The following are some of the research topics. Please see “Funded Projects” for more information.
1. Ocean Wave Energy Harvesting with a Novel Power Takeoff
Ocean wave energy potential in the US is 64% of the total electricity generated from all sources in 2010. Over 53% of the US population lives within 50 miles of a coast, so ocean waves offer exceptional opportunity. For wave energy generation equipment alone, the annual worldwide market is over $150B. Quite different from wind energy, the ocean wave energy is concentrated at low frequencies and at low, alternating velocities. Ocean wave energy harvesting remains in relative infancy. One of the most important challenges is the power takeoff mechanism, which “…is possibly the single most important element in wave energy technology, and underlies many (possibly most) of the failures to date.”
This project seeks a revolutionary advance by designing, prototyping, and validating an innovative ocean wave power takeoff based on a mechanical motion rectifier (MMR). This mechanism, patented by Lei Zuo, directly converts the irregular oscillatory wave motion into unidirectional generator rotation. By solving the challenges caused by irregular, bi-directional wave motion, the MMR will yield high-energy conversion efficiency, enhanced reliability, unmatched compactness, and optimal electrical grid integration. A multiple disciplinary approach is being taken for fundamental research in marine hydrodynamics, mechanical design, vibration dynamics, control system, power electronics, and environment assessment. This project won the 2014 EPA P3 Award and was selected as the 2014 Winner of Best Technology Development of Large-Scale Energy Harvesting. (NSF, EPA, DOE)
The objective of this project is to develop a dual-functional approach to efficiently harvest utility-scale energy and at the same time to effectively mitigate the wind-induced vibrations of large structures like high-rise buildings. Tall buildings, slender towers, and long bridges, being susceptible to dynamic wind load effects, can experience large vibrations. To reduce these vibrations in a building, a popular approach is to utilize a large mass at the top as a tuned mass damper which absorbs some energy in its own motion and dissipates the rest as wasted heat in a damper. In this project, a unique approach is proposed to provide enhanced structural response suppression by converting the dissipated vibration energy into electricity by using a series of optimally configured electricity-generating tuned mass dampers.
To optimize the performance of the dampers in energy harvesting and structural control, the project will conduct a comprehensive study of the dynamics and energy analysis of structures with proposed tuned mass dampers, will design efficient electromagnetic energy transducers for harvesting and connecting to the building’s or structure’s power grid, and will develop a complete semi-active self-powered vibration control system. The proposed research is multi-disciplinary as it blends concepts of structural, mechanical, power system, and electrical engineering for designing an optimal system for energy harvesting to enhance sustainability in structural designs, and for controlling structures to enhance their safety and reliability. (NSF)

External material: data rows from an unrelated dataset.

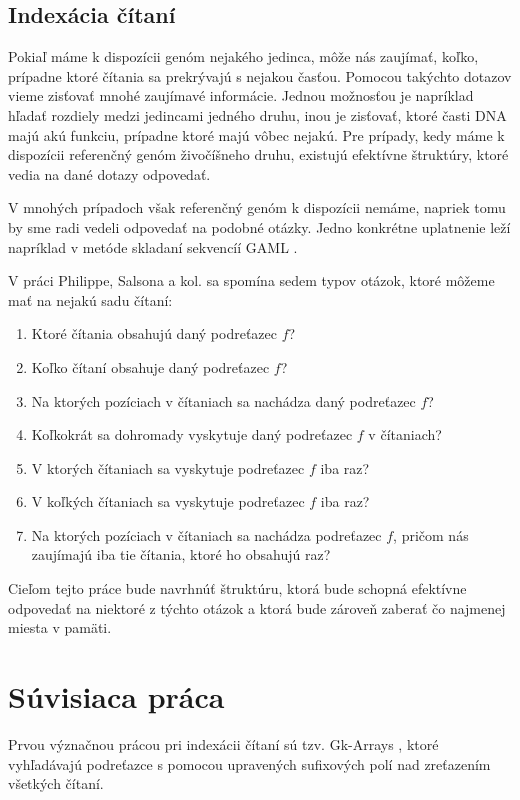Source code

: \subsection{Indexácia čítaní}

Pokiaľ máme k dispozícii genóm nejakého jedinca, môže nás zaujímať, koľko, prípadne
ktoré čítania sa prekrývajú s nejakou časťou. Pomocou takýchto dotazov vieme zisťovať
mnohé zaujímavé informácie. Jednou možnosťou je napríklad hľadať rozdiely medzi
jedincami jedného druhu, inou je zisťovať, ktoré časti DNA majú akú funkciu, prípadne
ktoré majú vôbec nejakú. Pre prípady, kedy máme k dispozícii referenčný genóm živočíšneho
druhu, existujú efektívne štruktúry, ktoré vedia na dané dotazy odpovedať.

V mnohých prípadoch však referenčný genóm k dispozícii nemáme, napriek tomu by sme
radi vedeli odpovedať na podobné otázky. Jedno konkrétne uplatnenie leží napríklad
v metóde skladaní sekvencíí GAML \cite{gaml}.

V práci Philippe, Salsona a kol. \cite{gk_arrays} sa spomína sedem typov otázok,
ktoré môžeme mať na nejakú sadu čítaní:

\begin{enumerate}
    \item Ktoré čítania obsahujú daný podreťazec $f$?
    \item Koľko čítaní obsahuje daný podreťazec $f$?
    \item Na ktorých pozíciach v čítaniach sa nachádza daný podreťazec $f$?
    \item Koľkokrát sa dohromady vyskytuje daný podreťazec $f$ v čítaniach?
    \item V ktorých čítaniach sa vyskytuje podreťazec $f$ iba raz?
    \item V koľkých čítaniach sa vyskytuje podreťazec $f$ iba raz?
    \item Na ktorých pozíciach v čítaniach sa nachádza podreťazec $f$, pričom nás
    zaujímajú iba tie čítania, ktoré ho obsahujú raz?
\end{enumerate}

Cieľom tejto práce bude navrhnúť
štruktúru, ktorá bude schopná efektívne odpovedať na niektoré z týchto otázok
a ktorá bude zároveň zaberať čo najmenej miesta v pamäti.

\section{Súvisiaca práca}

Prvou význačnou prácou pri indexácii čítaní sú tzv. Gk-Arrays \cite{gk_arrays}, ktoré
vyhľadávajú podreťazce s pomocou upravených sufixových polí nad zreťazením všetkých
čítaní.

In the USA there are over 255 million ground vehicles, which consume 170 billion gallons of fuel per year, or 44% of US oil (DOT data 2011). However, only 10-16% energy of the fuel burned by cars is used to drive the vehicles – to overcome the resistance from road friction and air drag (DOE and EPA data). Besides the thermal inefficiency of the engines, one important mechanism of energy loss in automobiles is the dissipation of kinetic energy during vehicle vibration and motion.

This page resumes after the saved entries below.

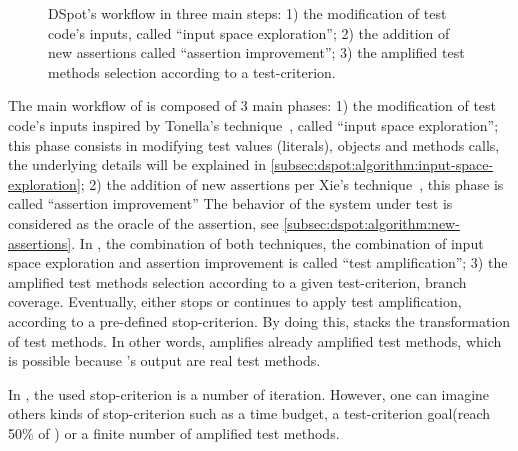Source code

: \begin{figure}[h]
	\centering{}
	\caption{DSpot's workflow in three main steps: 
		1) the modification of test code's inputs, called ``input space exploration''; 
		2) the addition of new assertions called ``assertion improvement''; 
		3) the amplified test methods selection according to a test-criterion.
	}
	\label{fig:dspot-workflow}
\end{figure}

The main workflow of \dspot is composed of 3 main phases:
1) the modification of test code's inputs inspired by Tonella's technique~\cite{tonella}, called ``input space exploration''; 
this phase consists in modifying test values (\eg literals), objects and methods calls, the underlying details will be explained in \autoref{subsec:dspot:algorithm:input-space-exploration};
2) the addition of new assertions per Xie's technique~\cite{Xie2006}, this phase is called ``assertion improvement''
The behavior of the system under test is considered as the oracle of the assertion, see \autoref{subsec:dspot:algorithm:new-assertions}.
In \dspot, the combination of both techniques, \ie the combination of input space exploration and assertion improvement is called ``test amplification'';
3) the amplified test methods selection according to a given test-criterion, \eg branch coverage.
Eventually, \dspot either stops or continues to apply test amplification, according to a pre-defined stop-criterion.
By doing this, \dspot stacks the transformation of test methods.
In other words, \dspot amplifies already amplified test methods, which is possible because \dspot's output are real test methods.

In \dspot, the used stop-criterion is a number of iteration.
However, one can imagine others kinds of stop-criterion such as a time budget, a test-criterion goal(\eg reach 50\% of \ms) or a finite number of amplified test methods.

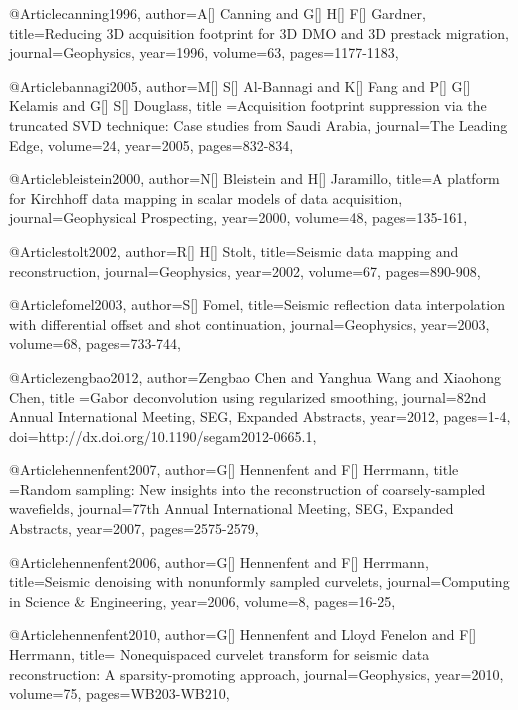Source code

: {@Article{canning1996,
  author={A[] Canning and G[] H[] F[] Gardner},
  title={Reducing 3{D} acquisition footprint for 3{D} DMO and 3{D} prestack migration},
  journal={Geophysics},
  year=1996,
  volume=63,
  pages={1177-1183},
}

@Article{bannagi2005,
  author={M[] S[] Al-Bannagi and K[] Fang and P[] G[] Kelamis and G[] S[] Douglass},
  title ={Acquisition footprint suppression via the truncated SVD technique: Case studies from Saudi Arabia},
  journal={The Leading Edge},
  volume=24,
  year=2005,
  pages={832-834},
}

@Article{bleistein2000,
  author={N[] Bleistein and H[] Jaramillo},
  title={A platform for Kirchhoff data mapping in scalar models of data acquisition},
  journal={Geophysical Prospecting},
  year=2000,
  volume=48,
  pages={135-161},
}

@Article{stolt2002,
  author={R[] H[] Stolt},
  title={Seismic data mapping and reconstruction},
  journal={Geophysics},
  year=2002,
  volume=67,
  pages={890-908},
}


@Article{fomel2003,
  author={S[] Fomel},
  title={Seismic reflection data interpolation with differential offset and shot continuation},
  journal={Geophysics},
  year=2003,
  volume=68,
  pages={733-744},
}

@Article{zengbao2012,
  author={Zengbao Chen and Yanghua Wang and Xiaohong Chen},
  title ={Gabor deconvolution using regularized smoothing},
  journal={82nd Annual International Meeting, SEG, Expanded Abstracts},
  year=2012,
  pages={1-4},
  doi={http://dx.doi.org/10.1190/segam2012-0665.1},
}

@Article{hennenfent2007,
  author={G[] Hennenfent and F[] Herrmann},
  title ={Random sampling: New insights into the reconstruction of coarsely-sampled wavefields},
  journal={77th Annual International Meeting, SEG, Expanded Abstracts},
  year=2007,
  pages={2575-2579},
}

@Article{hennenfent2006,
  author={G[] Hennenfent and F[] Herrmann},
  title={Seismic denoising with nonunformly sampled curvelets},
  journal={Computing in Science \& Engineering},
  year=2006,
  volume=8,
  pages={16-25},
}

@Article{hennenfent2010,
  author={G[] Hennenfent and Lloyd Fenelon and F[] Herrmann},
  title={	
Nonequispaced curvelet transform for seismic data reconstruction: A sparsity-promoting approach},
  journal={Geophysics},
  year=2010,
  volume=75,
  pages={WB203-WB210},
}

}
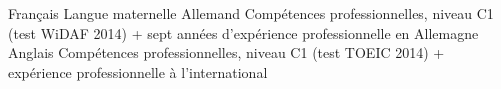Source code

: 

\begin{cvskills}

  \cvskill
    {Français} %
    {Langue maternelle} %
  \cvskill
	{Allemand} %
	{Compétences professionnelles, niveau C1 (test WiDAF 2014) + sept années d'expérience professionnelle en Allemagne} %
  \cvskill
	{Anglais} %
	{Compétences professionnelles, niveau C1 (test TOEIC 2014) + expérience professionnelle à l'international} %
\end{cvskills}
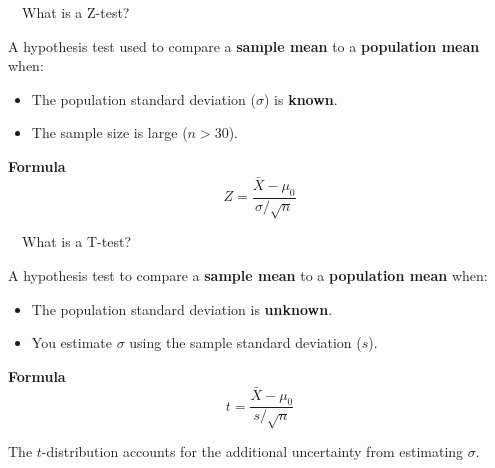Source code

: \documentclass[aspectratio=169,11pt]{beamer}
\begin{document}
\begin{frame}{\ \ What is a Z-test?}
  \begin{keybox}
    A hypothesis test used to compare a \textbf{sample mean} to a
    \textbf{population mean} when:
    \begin{itemize}
      \item The population standard deviation ($\sigma$) is \textbf{known}.
      \item The sample size is large ($n > 30$).
    \end{itemize}
  \end{keybox}
  \vspace{0.6em}
  \begin{center}
    \textbf{\color{qrnavy}Formula}
    \begin{equation*}
      Z = \frac{\bar{X}-\mu_0}{\sigma/\sqrt{n}}
    \end{equation*}
  \end{center}
\end{frame}

\begin{frame}{\ \ What is a T-test?}
  \begin{keybox}
    A hypothesis test to compare a \textbf{sample mean} to a
    \textbf{population mean} when:
    \begin{itemize}
      \item The population standard deviation is \textbf{unknown}.
      \item You estimate $\sigma$ using the sample standard deviation ($s$).
    \end{itemize}
  \end{keybox}
  \vspace{0.4em}
  \begin{center}
    \textbf{\color{qrnavy}Formula}
    \begin{equation*}
      t = \frac{\bar{X}-\mu_0}{s/\sqrt{n}}
    \end{equation*}
  \end{center}
  \vspace{0.2em}
  \begin{center}
    {\small The $t$-distribution accounts for the additional uncertainty from
    estimating $\sigma$.}
  \end{center}
\end{frame}
\end{document}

We estimated that for a middle-size vehicle, 100W and 400W of average power is available for harvesting from the regenerative shock absorbers while driving on Class B (good) and C (average) roads at 60 mph, which is comparable with the car alternators (500-600W). And the energy potential for trucks, rail cars, and off-road vehicles is on the order of 1kW-10kW. This represents a potential of 1-6% fuel efficiency increase. The objective is to establish an energy-harvesting vehicle suspension technology to improve the fuel efficiency and to significantly enhance the ride comfort and vehicle safety through self-powered suspension control. We have designed both linear and rotational electromagnetic shock absorbers with high energy density, and demonstrated 15W average and 100 peak power from one shock absorber of a SUV on the smooth paved road. Our work has been highlighted by several public news media including, PhysOrg, IOPscience, New York Times, MIT Technology Review and Winner of the prestigious R&D 100 Award by the R&D Magazine in 2011. We also won the Award of Best Technology Development of Energy Harvesting in the conference of Energy Harvesting and Storage USA. (NYSERDA, CIT, Ford Motor)
(PI: Lei Zuo)
The railroad transportation, including freight rail, intercity passenger train, commuter rail and subway, plays a very important role in the economy and quality of life for the people. To facilitate policy makers and transportation agencies to make informed decisions on operating and managing the transportation system, electric infrastructures are necessary along the railway tracks, such as the signal lights, road crossing gates, wireless communication, train and track monitoring, positive train control, etc. Unfortunately, the cost-effective and reliable power supply needed for the electrical infrastructures remains a challenge, since significant portion of the rails are in relative remote areas, in the underground tunnels, or on the bridges, where the energy needed to power electric infrastructure is uneconomical to install and maintain. This project aims at developing an advanced technology of energy harvesting from railway track vibrations to meet the regional and industry-wide need of access to cost-effective and reliable power supply for the track-side electrical infrastructures of rail transportation. The proposed method is to design and integrate an innovative energy harvesting mechanism, fly wheel, electric generator, power electronics and energy storage to produce high-quality DC power up to hundred watts from the irregular and pulse-like track deflections. Full-scale prototypes have been developed and demonstrated. This project won the award of Best Application of Energy Harvester and has been covered in many news medias, including ASME Mechanical Magazine. (US DOT/UTRC, NYSERDA, CIT)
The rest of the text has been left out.